In an interesting study, Chen et al. (2022) compared 6 models, including a deep learning model, for predicting short-term mortality in HCC patients with lung metastasis using demographic and clinicopathological (tabulated) data. The selected variables were chemotherapy, age, radiation, tumor size, grade, surgery, and stage of the tumor. Although the deep learning model achieved acceptable performance, it fell behind Random Forest and Logistic Regression, suggesting that DL models can have supremacy with imaging data.

2.6 Prostate cancer

In prostate cancer, Pellicer-Valero et al. (2022) used Retina U-Net27 CNN architecture, which allows for the simultaneous detection, segmentation, and classification of prostate cancer lesions, using multi-parametric magnetic resonance imaging (mpMRI). The model was used on 490 mpMRIs (one per patient) for training/validation and 75 for testing from two different datasets. In the test set, it achieves an excellent classification of lesion-level in the two datasets. The sensitivity and specificity of the CNN model was superior to those of the radiologists. Zhang et al. (2024) utilized ResNet50 as the model for extracting deep learning features from MR images in a retrospective study with 454 prostate cancer patients in China. The deep learning extracted features were combined with radiomics and pathomics data to create predictive models. The results showed that the best prediction model (SVM) is the one that combined radiomics features, deep learning features, and pathomics features using the SVM model, with an AUC value of 0.93.

2.7 Endometrial cancer

Fremond et al. (2023) developed a deep learning pipeline(im4MEC) using haematoxylin and eosin-stained whole-slide images of endometrial cancer from 2028 patients. The im4MEC model achieved AUC/ROC of 0.876 on the independent test set with class wise AUC/ROCs between (0.844–0.928) on the four molecular classes of endometrial cancer. This study demonstrated the potential advantage of deep learning tools to allow molecular classification and disease management of endometrial cancer by using standard diagnostic histology sections.

2.8 Renal cancer

In renal clear cell carcinoma, Wen-Zhi et al. (2022) established a deep learning CNN model to predict pathological staging of renal clear cell carcinoma using laboratory results and symptoms. The total number of patients was 878 split into test set (n = 702) or the verification set (n = 176). The CNN models showed good performance in predicting T-staging and of renal clear cell carcinoma with AUC 0.933-0.947 with lower prediction of G-grading. The study suggested that CNN based models with laboratory data can achieve good performance in renal clear cell carcinoma staging and decrease the need for invasive tests and reduce the financial burden.

2.9 Pancreatic cancer

In pancreatic cancer, a study by Chen et al. (2023) using contrast-enhanced CT scans obtained from 546 patients and 733 healthy subjects achieved similar sensitivity (89.9%) in the internal test set to that of the radiologists (96.1% sensitivity). The results were validated using 1473−ΔΔCT scans from external test sets from Taiwan. In a paper published in 2021, Zhang et al. (2021) highlighted the shortcomings of several radiomics studies that aim to provide diagnostic and prognostic patient information directly from images. As most of these studies lack testing control, some of the output features may be the result of type I errors (Kann et al., 2023; Zhang et al., 2022). In their study, the authors proposed extraction of features through transfer learning using a CNN model (LungTrans) trained previously on non-small cell lung cancer (NSCLC) CT images (He et al., 2016). The included data for analysis was from two cohorts from two independent hospitals in Canada. The authors compared the performance of a risk score-based method which fuses deep transfer learning and radiomics features with four existing feature reduction methods. The AUC for the existing methods ranges from 0.5 to 0.6 on the test set of 30 patients, while the proposed method fusing deep transfer learning and radiomics features achieved the highest AUC of 0.84.

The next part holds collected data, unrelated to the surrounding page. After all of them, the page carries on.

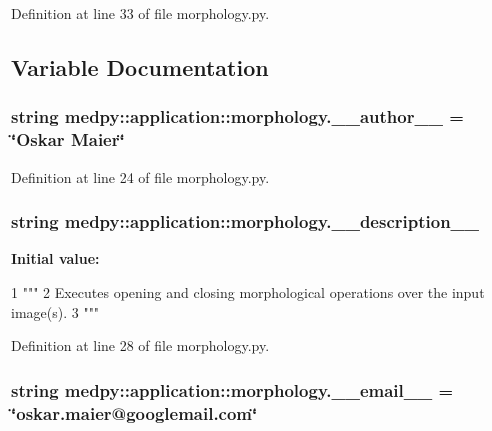 Definition at line 33 of file morphology.py.



\subsection{Variable Documentation}
\hypertarget{namespacemedpy_1_1application_1_1morphology_a944a307ced7f5defc3724c82427ea815}{
\subsubsection[{\_\-\_\-author\_\-\_\-}]{\setlength{\rightskip}{0pt plus 5cm}string {\bf medpy::application::morphology.\_\-\_\-author\_\-\_\-} = \char`\"{}Oskar Maier\char`\"{}}}
\label{namespacemedpy_1_1application_1_1morphology_a944a307ced7f5defc3724c82427ea815}


Definition at line 24 of file morphology.py.

\hypertarget{namespacemedpy_1_1application_1_1morphology_a9ff91e726f077b9edffd31ee7be7b841}{
\subsubsection[{\_\-\_\-description\_\-\_\-}]{\setlength{\rightskip}{0pt plus 5cm}string {\bf medpy::application::morphology.\_\-\_\-description\_\-\_\-}}}
\label{namespacemedpy_1_1application_1_1morphology_a9ff91e726f077b9edffd31ee7be7b841}
{\bfseries Initial value:}
\begin{DoxyCode}
1 """
2                   Executes opening and closing morphological operations over the 
      input image(s).
3                   """
\end{DoxyCode}


Definition at line 28 of file morphology.py.

\hypertarget{namespacemedpy_1_1application_1_1morphology_aafe8416d1b9746d52acfeb3cab3b02a9}{
\subsubsection[{\_\-\_\-email\_\-\_\-}]{\setlength{\rightskip}{0pt plus 5cm}string {\bf medpy::application::morphology.\_\-\_\-email\_\-\_\-} = \char`\"{}oskar.maier@googlemail.com\char`\"{}}}
\label{namespacemedpy_1_1application_1_1morphology_aafe8416d1b9746d52acfeb3cab3b02a9}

2.10 Oropharyngeal carcinoma

In a study on human papillomavirus (HPV)-associated oropharyngeal carcinoma, Kann et al. (2023) utilized deep learning algorithms for extranodal extension (ENE) prediction. The model was developed using 178 collected CT scans from ECOG-ACRIN Cancer Research Group multicenter trial E3311 in the US, and the performance was compared with four board-certified head and neck radiologists. The deep learning algorithm performance achieved an AUC of 0.857 which surpassed those of the four readers (0.66, 0.71, 0.70, 0.63). The authors pointed out the importance of considering the tradeoff between sensitivity and specificity of ENE identification. Importantly, they concluded that adapting this promising framework in a clinical setting will require clinician opinion to support optimal decision-making and reduce patient risk.

2.11 Lung cancer

In a study by Zhang et al. (2022), CNN and Random Forest (RF) models were developed using thoracic CT scans to predict benign and malignant solid pulmonary nodules. The study retrospectively enrolled a total of 720 patients, with 348 benign and 372 malignant cases. Thoracic CT scans images acquired before treatment and clinical features of each patient were used as input data. The dataset was split into training and testing with ratio 70%–30%. Clinical features included age, gender, smoking status, personal and family history of malignancy, nodule size and location, pathology, and clinical stage. CNN and RF based models with CT scans, clinical features, or both were compared. The performance levels for CNN models with and without clinical features demonstrated better diagnostic value in comparison to RF models. The CNN model with clinical features achieved an accuracy of 0.783, an AUC score of 0.819, and sensitivity of 0.778. The RF models with combined features achieved an accuracy of 0.704, AUC of 0.811, and sensitivity of 0.616. Interestingly, the CNN model with clinical features exhibited better AUC, accuracy, and specificity compared to the metrics achieved by two radiologists. Furthermore, the sensitivity of the CNN model was equivalent to that of the first radiologist but lower than that of the second radiologist. Although the established CNN models achieved promising performance, the study lacked external validation.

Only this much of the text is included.